Het verwassen, roze, verfrommelde papieren hartje vis ik uit de wasmachine. Ik herken drie letters in hanenpoten: Jet.
We gingen kamperen. We hadden een camping uitgezocht uit het Groene Boekje. Niet het boekje met daarin de woordenlijst Nederlandse Taal, maar het boekje van de natuurkampeerterreinen.
Op een dag in februari had ik erin gelezen: “Gelegen op een schiereiland: een pareltje. Het lijkt alsof de tijd hier heeft stilgestaan. Ervaar de stilte, maar hoor de vogels”. En: “Dit sfeervolle terrein grenst aan de rivier, waarin je kunt zwemmen. Op de strandjes met adembenemende zonsondergangen mag een kampvuur worden gemaakt.” Ik had weinig woorden meer nodig op die winterse dag.
En zo geschiedde. Na de laatste regenbuien op Hemelvaartsdag vertrokken we naar het uitgekozen paradijs.
En paradijselijk was het. Kippen met donzige kuikens scharrelden rond. Het terrein was een grasveld dat zich in allerlei bochten wrong tussen perkjes die volstonden met veldbloemen in tig kleuren. Her en der stonden picknicktafels, waarvan een aantal met een schaduwdoek erboven gespannen. De eigenaar verbleef in een groene pipowagen versierd met Tibetaanse gebedsvlaggetjes. Hij had bordjes met voornamen op de kampeerplaatsen gehangen.
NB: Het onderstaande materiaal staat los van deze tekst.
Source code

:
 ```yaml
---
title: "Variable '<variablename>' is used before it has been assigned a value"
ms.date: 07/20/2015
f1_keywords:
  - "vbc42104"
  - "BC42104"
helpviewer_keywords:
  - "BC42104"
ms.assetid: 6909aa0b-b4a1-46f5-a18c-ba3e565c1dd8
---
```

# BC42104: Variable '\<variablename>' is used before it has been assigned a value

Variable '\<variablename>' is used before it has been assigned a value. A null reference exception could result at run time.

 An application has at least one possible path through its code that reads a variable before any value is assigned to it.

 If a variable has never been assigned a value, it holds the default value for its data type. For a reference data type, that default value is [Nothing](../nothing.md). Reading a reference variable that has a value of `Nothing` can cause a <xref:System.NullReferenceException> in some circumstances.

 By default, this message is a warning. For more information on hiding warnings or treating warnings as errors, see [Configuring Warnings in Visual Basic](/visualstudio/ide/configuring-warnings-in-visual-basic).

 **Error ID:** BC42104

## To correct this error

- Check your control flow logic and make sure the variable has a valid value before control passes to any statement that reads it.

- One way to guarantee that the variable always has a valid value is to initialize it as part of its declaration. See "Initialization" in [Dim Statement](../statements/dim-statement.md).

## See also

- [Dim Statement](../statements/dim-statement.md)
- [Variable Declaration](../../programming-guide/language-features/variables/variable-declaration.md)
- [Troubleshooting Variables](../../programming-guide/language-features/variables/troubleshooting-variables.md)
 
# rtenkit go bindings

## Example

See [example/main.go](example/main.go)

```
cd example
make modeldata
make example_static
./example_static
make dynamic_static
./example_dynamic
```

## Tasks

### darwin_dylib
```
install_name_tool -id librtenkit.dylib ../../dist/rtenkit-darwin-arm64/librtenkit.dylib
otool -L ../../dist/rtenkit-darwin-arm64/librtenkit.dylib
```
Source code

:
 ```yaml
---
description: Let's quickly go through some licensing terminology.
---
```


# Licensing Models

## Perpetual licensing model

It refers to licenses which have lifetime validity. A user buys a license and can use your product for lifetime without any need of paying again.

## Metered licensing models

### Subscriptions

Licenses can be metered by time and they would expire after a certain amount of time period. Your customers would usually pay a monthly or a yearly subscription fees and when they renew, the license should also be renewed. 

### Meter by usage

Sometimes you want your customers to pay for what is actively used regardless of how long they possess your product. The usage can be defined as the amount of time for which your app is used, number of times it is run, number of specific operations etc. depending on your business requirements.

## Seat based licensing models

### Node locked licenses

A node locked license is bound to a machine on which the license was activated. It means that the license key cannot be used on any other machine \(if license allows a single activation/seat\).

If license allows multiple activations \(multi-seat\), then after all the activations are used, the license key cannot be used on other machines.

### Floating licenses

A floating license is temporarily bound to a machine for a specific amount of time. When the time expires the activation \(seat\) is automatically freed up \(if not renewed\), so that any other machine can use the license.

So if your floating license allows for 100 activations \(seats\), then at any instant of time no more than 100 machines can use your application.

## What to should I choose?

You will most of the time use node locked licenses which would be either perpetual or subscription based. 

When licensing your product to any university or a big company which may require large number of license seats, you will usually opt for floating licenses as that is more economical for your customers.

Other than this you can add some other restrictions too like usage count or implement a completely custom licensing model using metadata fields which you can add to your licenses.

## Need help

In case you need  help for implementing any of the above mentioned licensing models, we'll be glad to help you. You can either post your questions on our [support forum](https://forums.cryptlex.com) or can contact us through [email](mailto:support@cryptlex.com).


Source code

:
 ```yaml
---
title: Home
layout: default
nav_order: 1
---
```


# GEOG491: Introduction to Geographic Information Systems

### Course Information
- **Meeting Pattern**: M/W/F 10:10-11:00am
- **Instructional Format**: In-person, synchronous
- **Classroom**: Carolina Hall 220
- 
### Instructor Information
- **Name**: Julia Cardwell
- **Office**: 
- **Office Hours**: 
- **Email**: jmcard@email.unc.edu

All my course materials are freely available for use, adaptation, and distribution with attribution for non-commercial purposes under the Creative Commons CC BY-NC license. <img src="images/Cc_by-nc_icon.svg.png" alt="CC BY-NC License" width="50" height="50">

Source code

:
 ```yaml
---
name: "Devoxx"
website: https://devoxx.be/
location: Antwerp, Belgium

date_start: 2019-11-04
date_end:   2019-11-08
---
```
Waarschijnlijk praktisch ingestoken, maar toch voelde ‘Simone 29-05 t/m 01-06’ als een warm welkom.
De kinderen maakten vriendjes. Eerst aarzelend. ‘Mama, wil je met mij vragen of ik mee mag spelen?’. Maar met een klein duwtje in de rug waren ze vertrokken. Verstoppertje spelen in het bos en partijtjes weerwolven in een kring. ‘s Avonds maakten we een kampvuur en roosterden we marshmallows, met uitzicht op de ondergaande zon die de lucht in tinten roze schilderde.
En daar, te midden van al dat moois, ontstond iets. Het begon met ‘ik heb met dat ene meisje gepraat’. En voor we het wisten waren we zoonlief kwijt. Daar zat hij: op een sup midden op het water. Twee uur lang mét dat ene meisje.
Het weekend kwam ten einde. Iedereen pakte zijn tent, vouwwagen of camper in. Net als het eerste, was ook het laatste contact aarzelend. Grote mensen die daar luchtig overheen kletsten: ‘Was gezellig, wellicht tot ziens!’. Kinderen – ongemakkelijk – tegenover elkaar: ‘Ja, doei’.
Tot dat moment in de auto: huilen. Want hij wist niks van haar, geen telefoonnummer, geen adres. Thuis knipte hij een hartje uit papier en schreef daarop haar naam. Hij lag de rest van de dag in bed, het hartje in zijn hand. ‘Kunnen we haar op internet opzoeken?’. ‘Dat gaat niet’, zei ik.
Maar ik dacht: het komt wel goed. Want dat is het mooie aan kalvervakantieliefdes. De pijn van het gemis, die slijt. De herinnering, die blijft.
Het verfrommelde roze hartje gooi ik in de papierbak.